Robert Mapplethorpe
By:
November 4, 2009
By the time I met photographer Robert Mapplethorpe (1946-89) in the late 1980s, his body was wracked with AIDS and only faint traces of his bad-boy beauty remained. Many art stars traipsed through the not-for-profit art gallery at which I worked in San Francisco’s not-quite-yet hip SOMA neighborhood, several of whom, like Mapplethorpe, were caught up in the mid-’80s culture wars when it was discovered that the National Endowment for the Arts had funded exhibitions of their naughty artworks. “Is Mapplethorpe only out to shock?” asked the New York Times in a 1983 review of what it termed his “for-adults-only” photographs, many of which featured classically chiseled male bodies with various items and appendages inserted in one or another of several surprisingly elastic orifices, all photographed in sumptuous black and white.
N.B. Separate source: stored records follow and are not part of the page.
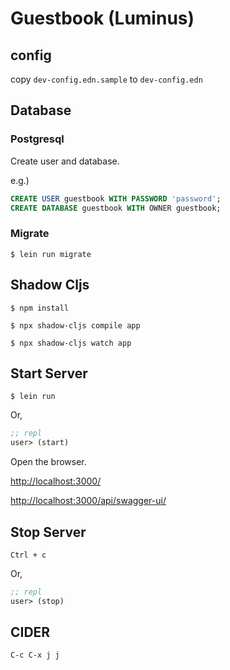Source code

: # Guestbook (Luminus)

## config

copy `dev-config.edn.sample` to `dev-config.edn`

## Database

### Postgresql

Create user and database.

e.g.)

``` sql
CREATE USER guestbook WITH PASSWORD 'password';
CREATE DATABASE guestbook WITH OWNER guestbook;
```

### Migrate

``` shell
$ lein run migrate
```

## Shadow Cljs

``` shell
$ npm install
```

``` shell
$ npx shadow-cljs compile app
```

``` shell
$ npx shadow-cljs watch app
```

## Start Server

``` shell
$ lein run
```

Or,

``` clojure
;; repl
user> (start)
```

Open the browser.

<http://localhost:3000/>

<http://localhost:3000/api/swagger-ui/>

## Stop Server

`Ctrl + c`

Or,

``` clojure
;; repl
user> (stop)
```

## CIDER

`C-c C-x j j`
My knees shook when I asked Mapplethorpe if I could get him anything — but not because of the X-rated work that would leave a trail of censorship and litigation even after his premature death from AIDS. It was the photos of his roommate back in the ’70s that turned me into a starry-eyed fan girl. Although I longed to say, “You took the pictures of Patti Smith for her Horses album!” after he graciously accepted the soda I delivered to him, my shyness made me scuttle away.